(Rendered images with source text)
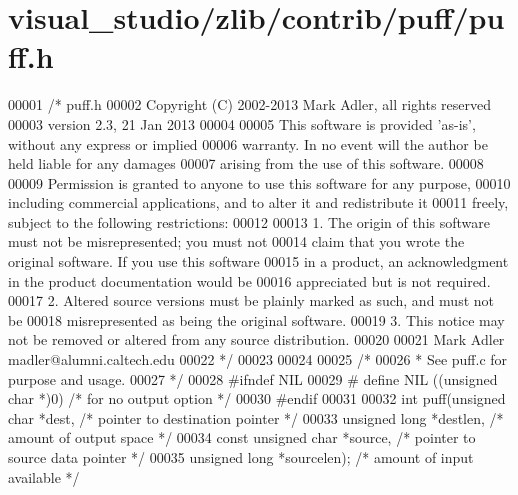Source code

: \hypertarget{visual__studio_2zlib_2contrib_2puff_2puff_8h_source}{}\section{visual\+\_\+studio/zlib/contrib/puff/puff.h}
\label{visual__studio_2zlib_2contrib_2puff_2puff_8h_source}

\begin{DoxyCode}
00001 \textcolor{comment}{/* puff.h}
00002 \textcolor{comment}{  Copyright (C) 2002-2013 Mark Adler, all rights reserved}
00003 \textcolor{comment}{  version 2.3, 21 Jan 2013}
00004 \textcolor{comment}{}
00005 \textcolor{comment}{  This software is provided 'as-is', without any express or implied}
00006 \textcolor{comment}{  warranty.  In no event will the author be held liable for any damages}
00007 \textcolor{comment}{  arising from the use of this software.}
00008 \textcolor{comment}{}
00009 \textcolor{comment}{  Permission is granted to anyone to use this software for any purpose,}
00010 \textcolor{comment}{  including commercial applications, and to alter it and redistribute it}
00011 \textcolor{comment}{  freely, subject to the following restrictions:}
00012 \textcolor{comment}{}
00013 \textcolor{comment}{  1. The origin of this software must not be misrepresented; you must not}
00014 \textcolor{comment}{     claim that you wrote the original software. If you use this software}
00015 \textcolor{comment}{     in a product, an acknowledgment in the product documentation would be}
00016 \textcolor{comment}{     appreciated but is not required.}
00017 \textcolor{comment}{  2. Altered source versions must be plainly marked as such, and must not be}
00018 \textcolor{comment}{     misrepresented as being the original software.}
00019 \textcolor{comment}{  3. This notice may not be removed or altered from any source distribution.}
00020 \textcolor{comment}{}
00021 \textcolor{comment}{  Mark Adler    madler@alumni.caltech.edu}
00022 \textcolor{comment}{ */}
00023 
00024 
00025 \textcolor{comment}{/*}
00026 \textcolor{comment}{ * See puff.c for purpose and usage.}
00027 \textcolor{comment}{ */}
00028 \textcolor{preprocessor}{#ifndef NIL}
00029 \textcolor{preprocessor}{#  define NIL ((unsigned char *)0)      }\textcolor{comment}{/* for no output option */}\textcolor{preprocessor}{}
00030 \textcolor{preprocessor}{#endif}
00031 
00032 \textcolor{keywordtype}{int} puff(\textcolor{keywordtype}{unsigned} \textcolor{keywordtype}{char} *dest,           \textcolor{comment}{/* pointer to destination pointer */}
00033          \textcolor{keywordtype}{unsigned} \textcolor{keywordtype}{long} *destlen,        \textcolor{comment}{/* amount of output space */}
00034          \textcolor{keyword}{const} \textcolor{keywordtype}{unsigned} \textcolor{keywordtype}{char} *source,   \textcolor{comment}{/* pointer to source data pointer */}
00035          \textcolor{keywordtype}{unsigned} \textcolor{keywordtype}{long} *sourcelen);     \textcolor{comment}{/* amount of input available */}
\end{DoxyCode}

→ **What to do**: Please return only the lines from the top of the data through the line with "commercial applications, and", exactly as written, and drop every picture.

→ **Solution to this task**:
Source code

: \hypertarget{visual__studio_2zlib_2contrib_2puff_2puff_8h_source}{}\section{visual\+\_\+studio/zlib/contrib/puff/puff.h}
\label{visual__studio_2zlib_2contrib_2puff_2puff_8h_source}

\begin{DoxyCode}
00001 \textcolor{comment}{/* puff.h}
00002 \textcolor{comment}{  Copyright (C) 2002-2013 Mark Adler, all rights reserved}
00003 \textcolor{comment}{  version 2.3, 21 Jan 2013}
00004 \textcolor{comment}{}
00005 \textcolor{comment}{  This software is provided 'as-is', without any express or implied}
00006 \textcolor{comment}{  warranty.  In no event will the author be held liable for any damages}
00007 \textcolor{comment}{  arising from the use of this software.}
00008 \textcolor{comment}{}
00009 \textcolor{comment}{  Permission is granted to anyone to use this software for any purpose,}
00010 \textcolor{comment}{  including commercial applications, and to alter it and redistribute it}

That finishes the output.